The European Parliament has lifted French far-right leader Marine Le Pen's immunity from prosecution after she tweeted pictures of so-called Islamic State (IS) violence.
Ms Le Pen is under investigation in France for posting three graphic images of IS killings in 2015, including the beheading of US journalist James Foley.
Her position as an MEP has so far meant she could not be prosecuted.
Ms Le Pen is currently running to be French president.
Opinion polls suggest she is on course to win the first round in April, but centrist Emmanuel Macron is gaining ground and looks likely to beat her in a second round in May.

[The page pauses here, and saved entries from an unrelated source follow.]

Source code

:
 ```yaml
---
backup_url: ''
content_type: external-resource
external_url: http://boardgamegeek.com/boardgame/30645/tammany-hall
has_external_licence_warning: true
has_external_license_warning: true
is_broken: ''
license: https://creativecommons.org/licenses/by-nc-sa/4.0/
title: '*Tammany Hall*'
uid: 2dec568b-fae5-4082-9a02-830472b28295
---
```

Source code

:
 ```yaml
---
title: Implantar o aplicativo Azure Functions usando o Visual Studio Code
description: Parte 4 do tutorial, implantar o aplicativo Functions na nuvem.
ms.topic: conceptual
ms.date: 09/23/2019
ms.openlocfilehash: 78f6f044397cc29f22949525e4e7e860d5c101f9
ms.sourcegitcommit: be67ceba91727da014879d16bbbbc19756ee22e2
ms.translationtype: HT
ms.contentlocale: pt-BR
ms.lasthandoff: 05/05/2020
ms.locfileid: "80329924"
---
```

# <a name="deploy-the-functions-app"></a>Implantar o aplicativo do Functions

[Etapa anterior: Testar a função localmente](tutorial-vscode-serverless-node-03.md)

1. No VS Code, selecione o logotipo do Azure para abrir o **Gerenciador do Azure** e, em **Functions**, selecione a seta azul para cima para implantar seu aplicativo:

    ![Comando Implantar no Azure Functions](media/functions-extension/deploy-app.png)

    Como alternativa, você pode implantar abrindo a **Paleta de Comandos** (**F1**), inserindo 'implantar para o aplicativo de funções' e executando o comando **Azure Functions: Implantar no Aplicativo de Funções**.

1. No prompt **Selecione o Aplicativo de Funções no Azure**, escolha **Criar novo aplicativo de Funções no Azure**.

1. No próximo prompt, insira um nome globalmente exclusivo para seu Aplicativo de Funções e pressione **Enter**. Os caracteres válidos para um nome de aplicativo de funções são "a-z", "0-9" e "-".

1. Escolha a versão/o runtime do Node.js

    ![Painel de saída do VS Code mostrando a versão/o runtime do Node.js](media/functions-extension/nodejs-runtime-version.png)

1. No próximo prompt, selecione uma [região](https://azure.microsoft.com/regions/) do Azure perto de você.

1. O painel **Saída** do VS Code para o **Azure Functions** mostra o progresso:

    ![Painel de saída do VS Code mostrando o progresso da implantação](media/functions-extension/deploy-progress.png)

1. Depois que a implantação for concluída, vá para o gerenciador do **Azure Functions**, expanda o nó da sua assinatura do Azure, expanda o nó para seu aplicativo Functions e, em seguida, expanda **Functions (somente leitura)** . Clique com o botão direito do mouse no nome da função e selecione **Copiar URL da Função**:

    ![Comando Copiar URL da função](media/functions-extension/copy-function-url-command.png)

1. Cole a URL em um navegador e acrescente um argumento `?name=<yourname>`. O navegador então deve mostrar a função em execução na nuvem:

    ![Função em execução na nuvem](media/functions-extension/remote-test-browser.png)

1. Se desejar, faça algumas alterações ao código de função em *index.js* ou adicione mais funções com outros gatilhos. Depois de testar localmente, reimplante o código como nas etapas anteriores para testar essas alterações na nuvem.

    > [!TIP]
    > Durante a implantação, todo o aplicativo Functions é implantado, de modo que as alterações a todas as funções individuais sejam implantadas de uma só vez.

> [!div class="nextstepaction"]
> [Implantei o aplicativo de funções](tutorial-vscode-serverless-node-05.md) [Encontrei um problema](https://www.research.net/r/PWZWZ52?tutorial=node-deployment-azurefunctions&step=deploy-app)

A Figaro/LCI poll on Sunday put Mr Macron - who was unveiling his manifesto at the same time as it was revealed Ms Le Pen had lost her immunity - on 58 percent in the run-off, against 42 percent for Ms Le Pen.
The European Parliament vote - carried by a "big majority", according to acting parliament speaker Dimitrios Papadimoulis - confirmed a preliminary decision taken on Tuesday by the legal affairs committee of the European Union legislature.
Ms Le Pen had dismissed efforts to lift her immunity as "part of the system that wants to stop the French people's candidate that I am".
The allegations date back to December 2015, when she tweeted the pictures in response to a journalist who drew an analogy between her anti-immigration Front National (FN) party and IS extremists.
Mr Foley's parents accused Ms Le Pen of using the "shamefully uncensored" image of their son for her own political ends.
The vote only lifts her immunity in this particular case, and will not cover a separate investigation into whether the FN misused European Parliament funds.
Ms Le Pen has refused to attend a police interview over the latter allegations. She denies wrongdoing and claims that they are a plot to derail her campaign.